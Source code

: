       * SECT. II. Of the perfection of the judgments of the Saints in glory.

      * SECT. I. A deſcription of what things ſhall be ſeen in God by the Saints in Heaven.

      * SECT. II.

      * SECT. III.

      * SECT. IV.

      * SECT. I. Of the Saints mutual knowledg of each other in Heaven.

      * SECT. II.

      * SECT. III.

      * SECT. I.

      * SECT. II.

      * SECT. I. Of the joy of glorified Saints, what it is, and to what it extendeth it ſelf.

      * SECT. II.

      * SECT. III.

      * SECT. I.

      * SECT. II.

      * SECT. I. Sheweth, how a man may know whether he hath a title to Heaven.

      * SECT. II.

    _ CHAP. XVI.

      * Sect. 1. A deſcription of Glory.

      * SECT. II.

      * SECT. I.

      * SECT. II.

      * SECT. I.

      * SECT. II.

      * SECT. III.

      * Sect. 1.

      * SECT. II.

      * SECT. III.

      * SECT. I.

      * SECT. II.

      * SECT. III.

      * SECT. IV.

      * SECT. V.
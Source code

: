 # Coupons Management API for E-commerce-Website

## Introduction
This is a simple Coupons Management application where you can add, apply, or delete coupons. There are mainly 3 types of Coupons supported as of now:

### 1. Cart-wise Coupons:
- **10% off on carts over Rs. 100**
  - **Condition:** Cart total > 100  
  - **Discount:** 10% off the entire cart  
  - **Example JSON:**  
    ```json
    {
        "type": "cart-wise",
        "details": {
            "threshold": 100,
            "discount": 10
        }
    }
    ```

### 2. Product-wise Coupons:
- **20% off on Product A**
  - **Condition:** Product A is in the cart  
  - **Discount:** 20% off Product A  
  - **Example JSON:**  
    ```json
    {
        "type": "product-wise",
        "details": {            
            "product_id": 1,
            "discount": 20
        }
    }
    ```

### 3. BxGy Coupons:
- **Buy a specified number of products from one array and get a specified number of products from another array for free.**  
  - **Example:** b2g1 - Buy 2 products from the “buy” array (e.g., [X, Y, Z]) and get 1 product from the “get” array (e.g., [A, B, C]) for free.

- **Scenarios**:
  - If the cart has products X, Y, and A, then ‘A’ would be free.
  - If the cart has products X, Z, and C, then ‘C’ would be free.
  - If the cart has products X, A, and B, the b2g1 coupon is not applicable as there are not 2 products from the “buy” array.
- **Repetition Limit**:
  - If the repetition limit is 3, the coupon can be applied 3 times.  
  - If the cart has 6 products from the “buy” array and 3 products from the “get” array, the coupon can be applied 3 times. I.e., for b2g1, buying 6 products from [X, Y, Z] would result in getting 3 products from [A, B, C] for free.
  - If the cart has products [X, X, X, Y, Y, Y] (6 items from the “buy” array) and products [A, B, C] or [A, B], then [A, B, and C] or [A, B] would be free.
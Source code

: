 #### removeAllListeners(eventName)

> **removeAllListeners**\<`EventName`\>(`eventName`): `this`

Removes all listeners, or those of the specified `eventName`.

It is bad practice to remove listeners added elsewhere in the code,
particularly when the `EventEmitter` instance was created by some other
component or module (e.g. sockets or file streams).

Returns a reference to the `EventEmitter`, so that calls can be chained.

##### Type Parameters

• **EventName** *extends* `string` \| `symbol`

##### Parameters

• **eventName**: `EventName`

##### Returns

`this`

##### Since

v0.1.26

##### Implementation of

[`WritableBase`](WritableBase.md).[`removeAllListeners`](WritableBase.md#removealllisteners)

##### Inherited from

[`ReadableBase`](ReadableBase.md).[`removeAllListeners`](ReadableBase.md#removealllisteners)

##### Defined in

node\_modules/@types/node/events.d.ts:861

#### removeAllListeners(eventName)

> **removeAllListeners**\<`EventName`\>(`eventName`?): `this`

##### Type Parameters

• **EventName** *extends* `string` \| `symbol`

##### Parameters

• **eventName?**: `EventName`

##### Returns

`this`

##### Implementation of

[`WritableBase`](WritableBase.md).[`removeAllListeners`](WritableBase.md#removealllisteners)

##########

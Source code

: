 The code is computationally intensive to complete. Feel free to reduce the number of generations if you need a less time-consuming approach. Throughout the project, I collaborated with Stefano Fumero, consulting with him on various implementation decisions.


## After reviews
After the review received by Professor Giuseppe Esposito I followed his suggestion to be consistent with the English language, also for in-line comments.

##########

■ WHAT TO DO ■
Above are some records. Copy each of their lines that holds the string "deſcription".

■ THE ANSWER ■
      * SECT. I. A deſcription of what things ſhall be ſeen in God by the Saints in Heaven.
      * Sect. 1. A deſcription of Glory.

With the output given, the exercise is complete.